The family therapist John Byng-Hall referred to the consequences of family roles being upended as “ironic” (2008). The consequences of upended and ruptured boundaries in social action projects can also be ironic. They include:
- A project gets in the way and ironically make things more difficult for a beneficiary to access adequate information and support.
- Actions are taken based on subjective views, beliefs, needs – whether someone or something is deemed worthy.
- A project tries to Rescue, becomes perceived as the Persecutor and feels like the Victim in the Drama Triangle (Karpman, 1986).
- Immediate and individual needs are addressed but potentially to the detriment of the collective/community.
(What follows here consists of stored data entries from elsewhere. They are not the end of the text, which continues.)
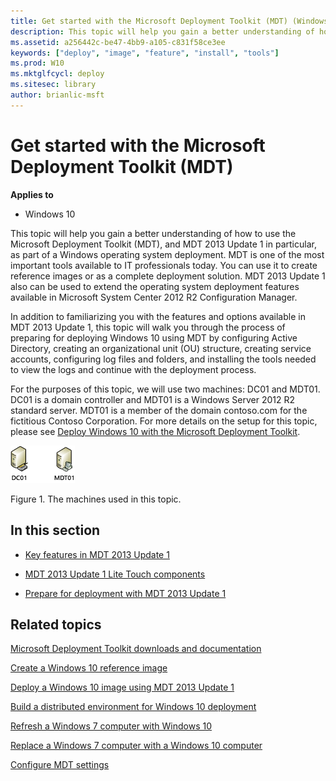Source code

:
 ```yaml
---
title: Get started with the Microsoft Deployment Toolkit (MDT) (Windows 10)
description: This topic will help you gain a better understanding of how to use the Microsoft Deployment Toolkit (MDT), and MDT 2013 Update 1 in particular, as part of a Windows operating system deployment.
ms.assetid: a256442c-be47-4bb9-a105-c831f58ce3ee
keywords: ["deploy", "image", "feature", "install", "tools"]
ms.prod: W10
ms.mktglfcycl: deploy
ms.sitesec: library
author: brianlic-msft
---
```


# Get started with the Microsoft Deployment Toolkit (MDT)


**Applies to**

-   Windows 10

This topic will help you gain a better understanding of how to use the Microsoft Deployment Toolkit (MDT), and MDT 2013 Update 1 in particular, as part of a Windows operating system deployment. MDT is one of the most important tools available to IT professionals today. You can use it to create reference images or as a complete deployment solution. MDT 2013 Update 1 also can be used to extend the operating system deployment features available in Microsoft System Center 2012 R2 Configuration Manager.

In addition to familiarizing you with the features and options available in MDT 2013 Update 1, this topic will walk you through the process of preparing for deploying Windows 10 using MDT by configuring Active Directory, creating an organizational unit (OU) structure, creating service accounts, configuring log files and folders, and installing the tools needed to view the logs and continue with the deployment process.

For the purposes of this topic, we will use two machines: DC01 and MDT01. DC01 is a domain controller and MDT01 is a Windows Server 2012 R2 standard server. MDT01 is a member of the domain contoso.com for the fictitious Contoso Corporation. For more details on the setup for this topic, please see [Deploy Windows 10 with the Microsoft Deployment Toolkit](deploy-windows-81-with-the-microsoft-deployment-toolkit.md#proof).

![figure 1](images/mdt-05-fig01.png)

Figure 1. The machines used in this topic.

## In this section


-   [Key features in MDT 2013 Update 1](key-features-in-mdt-2013.md)

-   [MDT 2013 Update 1 Lite Touch components](mdt-2013-lite-touch-components.md)

-   [Prepare for deployment with MDT 2013 Update 1](prepare-for-deployment-with-mdt-2013.md)

## Related topics


[Microsoft Deployment Toolkit downloads and documentation](http://go.microsoft.com/fwlink/p/?LinkId=618117)

[Create a Windows 10 reference image](create-a-windows-81-reference-image.md)

[Deploy a Windows 10 image using MDT 2013 Update 1](deploy-a-windows-81-image-using-mdt-2013.md)

[Build a distributed environment for Windows 10 deployment](build-a-distributed-environment-for-windows-81-deployment.md)

[Refresh a Windows 7 computer with Windows 10](refresh-a-windows-7-computer-with-windows-81.md)

[Replace a Windows 7 computer with a Windows 10 computer](replace-a-windows-7-computer-with-a-windows-81-computer.md)

[Configure MDT settings](configure-mdt-2013-settings.md)

 

 





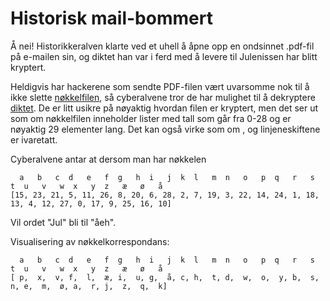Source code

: # Historisk mail-bommert

Å nei! Historikkeralven klarte ved et uhell å åpne opp en ondsinnet .pdf-fil på e-mailen sin, og diktet han var i ferd med å levere til Julenissen har blitt kryptert.

Heldigvis har hackerene som sendte PDF-filen vært uvarsomme nok til å ikke slette [nøkkelfilen](src/input.txt), så cyberalvene tror de har mulighet til å dekryptere [diktet](src/cypher.txt). De er litt usikre på nøyaktig hvordan filen er kryptert, men det ser ut som om nøkkelfilen inneholder lister med tall som går fra 0-28 og er nøyaktig 29 elementer lang. Det kan også virke som om , og linjeneskiftene er ivaretatt.

Cyberalvene antar at dersom man har nøkkelen

```
  a   b   c  d   e   f  g   h  i   j  k  l   m  n   o   p  q   r   s   t  u   v   w  x   y  z   æ   ø   å
[15, 23, 21, 5, 11, 26, 8, 20, 6, 28, 2, 7, 19, 3, 22, 14, 24, 1, 18, 13, 4, 12, 27, 0, 17, 9, 25, 16, 10]
```
Vil ordet "Jul" bli til "åeh".

Visualisering av nøkkelkorrespondans:

```
  a   b   c  d   e   f  g   h  i   j  k  l   m  n   o   p  q   r   s   t  u   v   w  x   y  z   æ   ø   å
[ p,  x,  v, f,  l,  æ, i,  u, g,  å, c, h,  t, d,  w,  o,  y, b,  s,  n, e,  m,  ø, a,  r, j,  z,  q,  k]
```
- Every problem is treated like a crisis.
- The project loses a sense of accountability
- Fairness and equity may be impacted negatively.
Social justice initiatives are founded on care and compassion. But social justice is also complex. A social action project needs a frame which can contain its complexity and nurture its creativity. A frame needs attention. It has to be tended or it will collapse.
Ironically, good intentions, no matter how lovely, are not reliable organising principles for social action projects. They do not automatically lead to their intended consequences. Unexamined good intentions can create more than ironic consequences. They can be unsustainable. They can even cause harm.
A social action project which is committed to a reflective culture works within a frame where there is space and time to think continuously and collectively about its policies, the ethical dilemmas it encounters and its professional boundaries. As organising principles, collective reflexivity and accountability are more likely to lead a project to consequences for its beneficiaries that are the intended outcomes.
References
Baum-Baicker, C. and Sisti, D. (2012). Clinical wisdom in psychoanalysis and psychodynamic psychotherapy: A philosophical and qualitative analysis. The Journal of Clinical Ethics, Spring 2012, 23 (1), 13-27.
Byng-Hall, J. (2008). The significance of children fulfilling parental roles:
implications for family therapy. Journal of Family Therapy, 30: 147
162. https://doi.org/10.1111/j.1467-6427.2008.00423.x
Carroll, M., and E. Shaw. (2013). Ethical maturity in the helping professions : making difficult life and work decisions. London: Jessica Kingsley Publishers.
Karpman, S. (1986). Fairy tales and script drama analysis. Transactional Analysis Bulletin 7(26): 39-43.
[1] The “No but Yes” approach
What happens to the people you can’t help at all if you choose to use your resources to help a few people? Is it an intentional choice in line with the values of your project? How does your project regard equality and equity?
The “No but Yes” approach is one way of enacting an intentional choice about the use of resources. It was exemplified in the earlier illustration. The underlying ethical and relational principle of the approach involves recognising the limits and holding the line. That’s the “No”. However, it doesn’t stop there. An alternative proposal in response to a request that does not overstep the limit can often be found. That’s the “Yes”. The relational element of the approach comes alive when the alternative offering is offered with empathy and care, and whenever possible it includes those involved in thinking together about how resources can be shared. On the BACP website you can find a free resource about using the Social Response Cycle to set up social action projects. On this page you can find a 2-minute film called Case Exercise: Ethical Considerations: https://www.bacp.co.uk/cpd/social-response-cycle-member-resource/src-section-4/ it gives an example of the “No but Yes” Approach.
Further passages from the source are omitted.